Work required:
Repeat each entry below exactly.

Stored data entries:
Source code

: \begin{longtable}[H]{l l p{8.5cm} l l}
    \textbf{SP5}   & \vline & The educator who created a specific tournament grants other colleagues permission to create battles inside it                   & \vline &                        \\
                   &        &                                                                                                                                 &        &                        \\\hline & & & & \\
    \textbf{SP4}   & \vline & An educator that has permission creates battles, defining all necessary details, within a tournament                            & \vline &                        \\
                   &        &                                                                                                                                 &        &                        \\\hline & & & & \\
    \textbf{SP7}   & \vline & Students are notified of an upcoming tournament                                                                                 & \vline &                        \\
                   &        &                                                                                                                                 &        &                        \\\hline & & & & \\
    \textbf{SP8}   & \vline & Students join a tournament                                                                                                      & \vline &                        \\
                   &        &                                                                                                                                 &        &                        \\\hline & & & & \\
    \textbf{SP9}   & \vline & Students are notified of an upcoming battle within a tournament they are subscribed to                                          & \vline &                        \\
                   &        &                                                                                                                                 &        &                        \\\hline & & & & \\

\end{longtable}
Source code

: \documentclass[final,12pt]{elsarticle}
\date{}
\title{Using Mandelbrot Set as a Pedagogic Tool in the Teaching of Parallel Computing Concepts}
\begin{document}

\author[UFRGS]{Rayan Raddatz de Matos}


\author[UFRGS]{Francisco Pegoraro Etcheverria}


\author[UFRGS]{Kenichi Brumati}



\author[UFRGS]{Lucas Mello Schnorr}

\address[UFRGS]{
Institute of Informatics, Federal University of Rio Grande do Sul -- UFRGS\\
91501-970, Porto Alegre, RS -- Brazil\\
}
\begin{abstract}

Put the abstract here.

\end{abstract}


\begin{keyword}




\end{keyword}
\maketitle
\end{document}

Answer space:
Source code

: \begin{longtable}[H]{l l p{8.5cm} l l}
    \textbf{SP5}   & \vline & The educator who created a specific tournament grants other colleagues permission to create battles inside it                   & \vline &                        \\
                   &        &                                                                                                                                 &        &                        \\\hline & & & & \\
    \textbf{SP4}   & \vline & An educator that has permission creates battles, defining all necessary details, within a tournament                            & \vline &                        \\
                   &        &                                                                                                                                 &        &                        \\\hline & & & & \\
    \textbf{SP7}   & \vline & Students are notified of an upcoming tournament                                                                                 & \vline &                        \\
                   &        &                                                                                                                                 &        &                        \\\hline & & & & \\
    \textbf{SP8}   & \vline & Students join a tournament                                                                                                      & \vline &                        \\
                   &        &                                                                                                                                 &        &                        \\\hline & & & & \\
    \textbf{SP9}   & \vline & Students are notified of an upcoming battle within a tournament they are subscribed to                                          & \vline &                        \\
                   &        &                                                                                                                                 &        &                        \\\hline & & & & \\

\end{longtable}
Source code

: \documentclass[final,12pt]{elsarticle}
\date{}
\title{Using Mandelbrot Set as a Pedagogic Tool in the Teaching of Parallel Computing Concepts}
\begin{document}

\author[UFRGS]{Rayan Raddatz de Matos}


\author[UFRGS]{Francisco Pegoraro Etcheverria}


\author[UFRGS]{Kenichi Brumati}



\author[UFRGS]{Lucas Mello Schnorr}

\address[UFRGS]{
Institute of Informatics, Federal University of Rio Grande do Sul -- UFRGS\\
91501-970, Porto Alegre, RS -- Brazil\\
}
\begin{abstract}

Put the abstract here.

\end{abstract}


\begin{keyword}




\end{keyword}
\maketitle
\end{document}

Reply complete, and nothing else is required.